▼

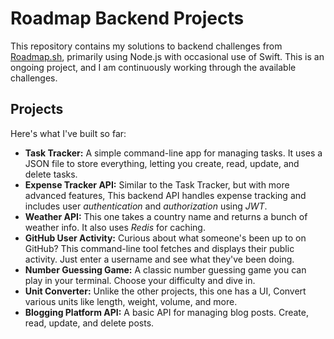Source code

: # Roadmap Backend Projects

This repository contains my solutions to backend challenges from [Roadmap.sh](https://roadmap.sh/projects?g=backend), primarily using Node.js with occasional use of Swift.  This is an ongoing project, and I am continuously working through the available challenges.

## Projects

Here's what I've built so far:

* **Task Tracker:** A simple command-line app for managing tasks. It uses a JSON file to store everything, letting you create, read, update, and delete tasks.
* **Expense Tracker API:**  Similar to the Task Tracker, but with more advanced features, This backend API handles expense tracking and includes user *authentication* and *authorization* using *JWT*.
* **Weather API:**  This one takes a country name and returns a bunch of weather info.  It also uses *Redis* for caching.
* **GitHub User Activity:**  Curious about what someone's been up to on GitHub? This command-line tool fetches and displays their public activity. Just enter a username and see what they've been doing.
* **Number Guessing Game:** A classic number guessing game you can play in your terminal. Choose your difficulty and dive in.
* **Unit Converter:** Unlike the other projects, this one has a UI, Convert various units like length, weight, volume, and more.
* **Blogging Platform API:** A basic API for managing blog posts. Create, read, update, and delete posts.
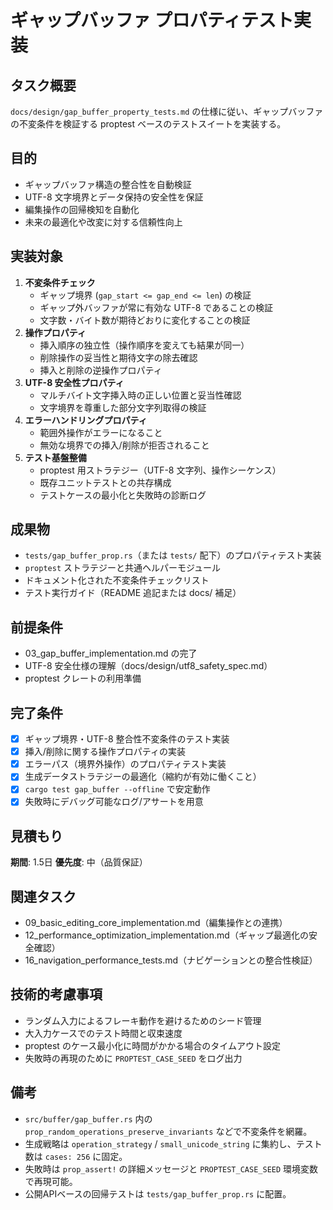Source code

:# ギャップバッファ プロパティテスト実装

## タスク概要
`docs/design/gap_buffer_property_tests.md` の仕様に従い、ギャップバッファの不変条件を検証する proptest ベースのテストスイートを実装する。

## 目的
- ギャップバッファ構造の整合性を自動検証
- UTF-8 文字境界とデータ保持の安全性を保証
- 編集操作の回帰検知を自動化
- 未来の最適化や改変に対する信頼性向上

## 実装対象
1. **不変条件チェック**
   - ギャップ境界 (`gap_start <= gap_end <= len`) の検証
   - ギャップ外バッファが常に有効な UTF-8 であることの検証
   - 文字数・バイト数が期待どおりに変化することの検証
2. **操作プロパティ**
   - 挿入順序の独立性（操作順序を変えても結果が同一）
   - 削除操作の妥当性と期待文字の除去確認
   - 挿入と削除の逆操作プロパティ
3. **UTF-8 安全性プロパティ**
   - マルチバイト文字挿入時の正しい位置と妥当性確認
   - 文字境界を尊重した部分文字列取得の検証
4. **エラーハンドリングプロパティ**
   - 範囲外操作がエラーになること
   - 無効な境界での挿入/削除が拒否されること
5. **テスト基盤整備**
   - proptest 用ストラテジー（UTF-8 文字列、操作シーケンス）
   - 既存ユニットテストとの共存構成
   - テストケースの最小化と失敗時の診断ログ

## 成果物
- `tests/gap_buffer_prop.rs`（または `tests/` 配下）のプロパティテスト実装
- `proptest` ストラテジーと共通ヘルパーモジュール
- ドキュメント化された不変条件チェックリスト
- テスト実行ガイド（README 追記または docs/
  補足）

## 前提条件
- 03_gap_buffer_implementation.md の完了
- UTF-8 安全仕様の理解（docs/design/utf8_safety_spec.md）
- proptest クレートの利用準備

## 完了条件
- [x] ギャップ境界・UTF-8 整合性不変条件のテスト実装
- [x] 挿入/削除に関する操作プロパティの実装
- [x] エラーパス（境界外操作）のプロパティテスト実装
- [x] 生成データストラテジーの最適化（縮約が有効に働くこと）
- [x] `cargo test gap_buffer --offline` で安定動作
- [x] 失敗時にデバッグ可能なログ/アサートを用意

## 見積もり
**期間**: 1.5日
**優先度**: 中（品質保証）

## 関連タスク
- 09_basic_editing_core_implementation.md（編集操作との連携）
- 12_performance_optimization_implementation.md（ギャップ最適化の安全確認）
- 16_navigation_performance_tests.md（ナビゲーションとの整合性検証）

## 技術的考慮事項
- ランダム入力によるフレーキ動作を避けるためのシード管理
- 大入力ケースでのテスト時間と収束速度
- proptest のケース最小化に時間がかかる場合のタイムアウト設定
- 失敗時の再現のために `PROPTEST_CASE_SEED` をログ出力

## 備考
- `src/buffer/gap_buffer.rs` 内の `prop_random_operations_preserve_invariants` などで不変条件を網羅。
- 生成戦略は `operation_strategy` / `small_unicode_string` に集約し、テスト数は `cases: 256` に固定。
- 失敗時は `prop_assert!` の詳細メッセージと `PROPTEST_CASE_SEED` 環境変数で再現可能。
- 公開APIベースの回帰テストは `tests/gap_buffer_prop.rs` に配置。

▲
▼

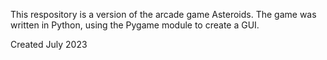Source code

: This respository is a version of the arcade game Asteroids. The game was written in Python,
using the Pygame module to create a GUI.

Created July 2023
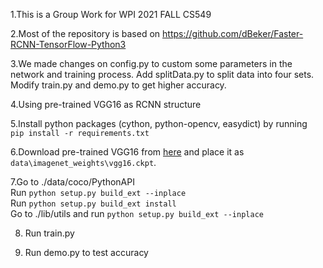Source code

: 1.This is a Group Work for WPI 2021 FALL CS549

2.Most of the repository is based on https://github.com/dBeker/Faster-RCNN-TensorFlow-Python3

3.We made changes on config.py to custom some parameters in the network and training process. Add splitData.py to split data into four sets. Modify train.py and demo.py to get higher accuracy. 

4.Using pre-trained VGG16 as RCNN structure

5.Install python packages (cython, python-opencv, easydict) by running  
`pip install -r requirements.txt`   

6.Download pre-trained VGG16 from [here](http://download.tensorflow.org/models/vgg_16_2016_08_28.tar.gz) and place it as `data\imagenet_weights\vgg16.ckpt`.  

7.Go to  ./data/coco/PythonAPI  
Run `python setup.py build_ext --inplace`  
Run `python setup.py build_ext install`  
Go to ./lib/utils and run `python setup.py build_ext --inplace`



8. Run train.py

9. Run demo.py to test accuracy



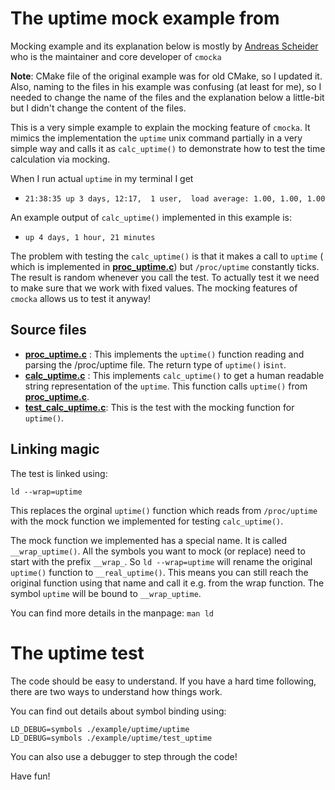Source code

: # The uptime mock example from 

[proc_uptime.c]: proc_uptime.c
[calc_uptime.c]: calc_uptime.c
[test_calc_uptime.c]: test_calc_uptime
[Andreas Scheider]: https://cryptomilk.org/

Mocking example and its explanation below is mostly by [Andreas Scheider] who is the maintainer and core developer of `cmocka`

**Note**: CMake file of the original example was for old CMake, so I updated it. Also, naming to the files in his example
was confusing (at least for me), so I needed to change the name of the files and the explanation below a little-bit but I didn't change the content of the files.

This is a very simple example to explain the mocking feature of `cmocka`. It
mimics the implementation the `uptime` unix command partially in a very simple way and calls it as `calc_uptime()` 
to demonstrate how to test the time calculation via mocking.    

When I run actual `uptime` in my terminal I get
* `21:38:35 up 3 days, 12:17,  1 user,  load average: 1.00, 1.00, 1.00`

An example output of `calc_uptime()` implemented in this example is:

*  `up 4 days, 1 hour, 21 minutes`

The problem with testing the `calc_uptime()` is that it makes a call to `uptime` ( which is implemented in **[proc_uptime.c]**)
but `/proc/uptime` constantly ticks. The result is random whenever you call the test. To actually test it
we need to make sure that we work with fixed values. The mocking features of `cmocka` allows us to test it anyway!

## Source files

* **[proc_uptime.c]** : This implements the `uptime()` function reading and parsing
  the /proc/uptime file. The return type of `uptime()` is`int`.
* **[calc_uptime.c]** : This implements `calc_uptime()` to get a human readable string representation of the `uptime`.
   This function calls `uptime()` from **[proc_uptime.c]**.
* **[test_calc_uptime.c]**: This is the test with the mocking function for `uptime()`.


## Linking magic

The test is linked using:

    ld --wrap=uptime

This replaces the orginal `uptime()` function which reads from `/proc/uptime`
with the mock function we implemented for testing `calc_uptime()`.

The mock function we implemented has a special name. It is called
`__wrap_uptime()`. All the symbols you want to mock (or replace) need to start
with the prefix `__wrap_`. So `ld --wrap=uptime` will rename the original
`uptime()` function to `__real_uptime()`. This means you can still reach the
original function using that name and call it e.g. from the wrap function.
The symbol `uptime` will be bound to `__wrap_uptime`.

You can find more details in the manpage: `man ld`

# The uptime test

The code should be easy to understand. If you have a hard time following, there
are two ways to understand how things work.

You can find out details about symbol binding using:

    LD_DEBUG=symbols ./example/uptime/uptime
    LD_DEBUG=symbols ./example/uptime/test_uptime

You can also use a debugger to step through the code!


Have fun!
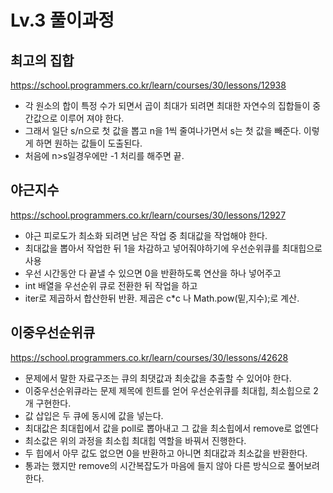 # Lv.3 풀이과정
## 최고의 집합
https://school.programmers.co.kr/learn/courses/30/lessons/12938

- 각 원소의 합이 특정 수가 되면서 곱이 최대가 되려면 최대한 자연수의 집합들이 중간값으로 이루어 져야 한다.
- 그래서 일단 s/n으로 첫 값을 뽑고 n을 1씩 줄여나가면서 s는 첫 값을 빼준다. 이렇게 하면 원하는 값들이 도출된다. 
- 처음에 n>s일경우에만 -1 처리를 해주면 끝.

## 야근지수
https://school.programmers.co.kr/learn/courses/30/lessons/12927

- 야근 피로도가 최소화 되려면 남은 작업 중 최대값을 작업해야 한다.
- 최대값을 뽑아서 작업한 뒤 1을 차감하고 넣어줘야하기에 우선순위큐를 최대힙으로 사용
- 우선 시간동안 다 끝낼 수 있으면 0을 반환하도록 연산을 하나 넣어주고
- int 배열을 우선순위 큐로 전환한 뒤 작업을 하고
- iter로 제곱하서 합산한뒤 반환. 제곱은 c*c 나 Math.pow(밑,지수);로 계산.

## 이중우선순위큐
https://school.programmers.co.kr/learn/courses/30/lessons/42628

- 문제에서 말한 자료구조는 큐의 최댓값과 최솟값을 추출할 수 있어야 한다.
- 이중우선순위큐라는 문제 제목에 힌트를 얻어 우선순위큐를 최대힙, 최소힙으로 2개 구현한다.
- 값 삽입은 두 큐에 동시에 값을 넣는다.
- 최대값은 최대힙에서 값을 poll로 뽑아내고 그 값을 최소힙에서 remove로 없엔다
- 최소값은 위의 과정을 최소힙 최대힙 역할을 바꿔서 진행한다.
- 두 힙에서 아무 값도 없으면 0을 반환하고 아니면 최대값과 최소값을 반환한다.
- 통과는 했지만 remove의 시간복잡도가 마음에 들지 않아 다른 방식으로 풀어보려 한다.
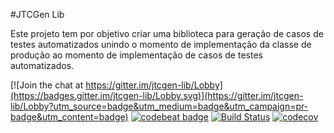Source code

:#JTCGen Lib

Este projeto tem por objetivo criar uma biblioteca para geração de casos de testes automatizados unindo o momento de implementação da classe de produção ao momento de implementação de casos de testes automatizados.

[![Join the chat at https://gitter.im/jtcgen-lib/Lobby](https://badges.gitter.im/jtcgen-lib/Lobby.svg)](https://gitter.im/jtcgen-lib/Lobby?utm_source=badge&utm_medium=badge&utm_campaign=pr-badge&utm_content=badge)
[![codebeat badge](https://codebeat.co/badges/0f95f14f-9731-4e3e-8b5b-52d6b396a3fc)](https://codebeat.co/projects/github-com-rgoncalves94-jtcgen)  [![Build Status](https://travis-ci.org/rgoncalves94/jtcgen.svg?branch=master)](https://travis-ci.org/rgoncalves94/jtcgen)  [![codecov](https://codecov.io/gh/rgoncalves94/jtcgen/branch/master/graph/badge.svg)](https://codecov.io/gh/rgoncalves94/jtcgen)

▲
▼

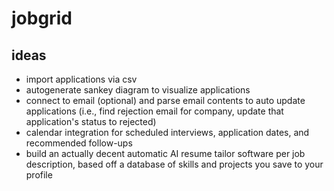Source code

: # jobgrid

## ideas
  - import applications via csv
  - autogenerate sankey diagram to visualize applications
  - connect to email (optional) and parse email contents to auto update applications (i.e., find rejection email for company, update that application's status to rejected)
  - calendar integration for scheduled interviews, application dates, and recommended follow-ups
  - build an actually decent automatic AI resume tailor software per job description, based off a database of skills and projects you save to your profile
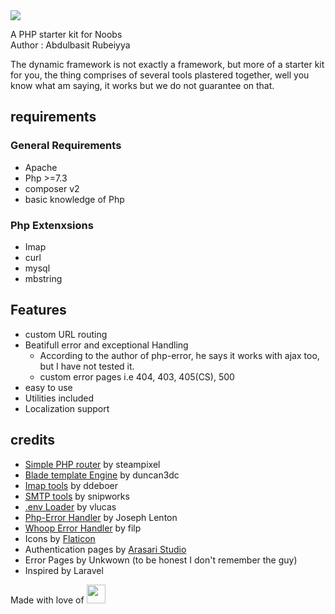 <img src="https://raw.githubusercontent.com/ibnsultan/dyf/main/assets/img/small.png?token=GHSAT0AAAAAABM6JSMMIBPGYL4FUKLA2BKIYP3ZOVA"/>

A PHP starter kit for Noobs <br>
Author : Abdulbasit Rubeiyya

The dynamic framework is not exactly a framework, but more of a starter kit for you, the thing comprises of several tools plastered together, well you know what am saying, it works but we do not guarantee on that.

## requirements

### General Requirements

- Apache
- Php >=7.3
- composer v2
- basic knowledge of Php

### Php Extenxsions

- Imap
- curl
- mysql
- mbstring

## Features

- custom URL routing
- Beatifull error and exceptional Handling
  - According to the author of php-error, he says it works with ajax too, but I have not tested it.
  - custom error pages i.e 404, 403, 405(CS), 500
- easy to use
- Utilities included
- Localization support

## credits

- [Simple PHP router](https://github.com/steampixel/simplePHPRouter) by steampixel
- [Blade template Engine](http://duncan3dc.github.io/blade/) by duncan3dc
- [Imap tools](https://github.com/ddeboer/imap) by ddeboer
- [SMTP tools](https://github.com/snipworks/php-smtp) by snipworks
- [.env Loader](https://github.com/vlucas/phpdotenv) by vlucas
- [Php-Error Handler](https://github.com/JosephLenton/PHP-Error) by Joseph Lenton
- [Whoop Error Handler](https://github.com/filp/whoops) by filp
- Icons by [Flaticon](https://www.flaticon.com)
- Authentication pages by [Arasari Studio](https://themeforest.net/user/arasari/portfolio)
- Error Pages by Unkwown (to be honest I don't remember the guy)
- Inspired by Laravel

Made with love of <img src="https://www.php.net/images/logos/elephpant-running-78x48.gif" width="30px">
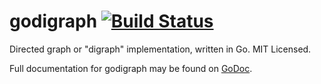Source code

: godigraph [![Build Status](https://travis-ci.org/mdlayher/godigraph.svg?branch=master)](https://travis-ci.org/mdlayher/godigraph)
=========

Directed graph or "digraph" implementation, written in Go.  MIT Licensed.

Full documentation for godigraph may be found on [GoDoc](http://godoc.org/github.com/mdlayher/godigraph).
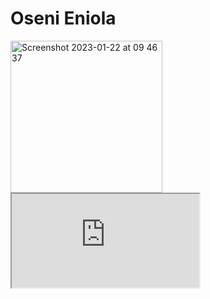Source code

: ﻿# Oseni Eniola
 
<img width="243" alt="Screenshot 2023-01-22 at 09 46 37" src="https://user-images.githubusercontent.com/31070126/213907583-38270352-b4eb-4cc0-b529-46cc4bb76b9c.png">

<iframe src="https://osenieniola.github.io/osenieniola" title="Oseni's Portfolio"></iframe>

▲

• EXERCISE DESCRIPTION
Only the lines above starting with the one with "- autogenerate sankey" and going through the one with "- connect to" are to be copied, word for word and with both ends kept.

• TASK ANSWER
  - autogenerate sankey diagram to visualize applications
  - connect to email (optional) and parse email contents to auto update applications (i.e., find rejection email for company, update that application's status to rejected)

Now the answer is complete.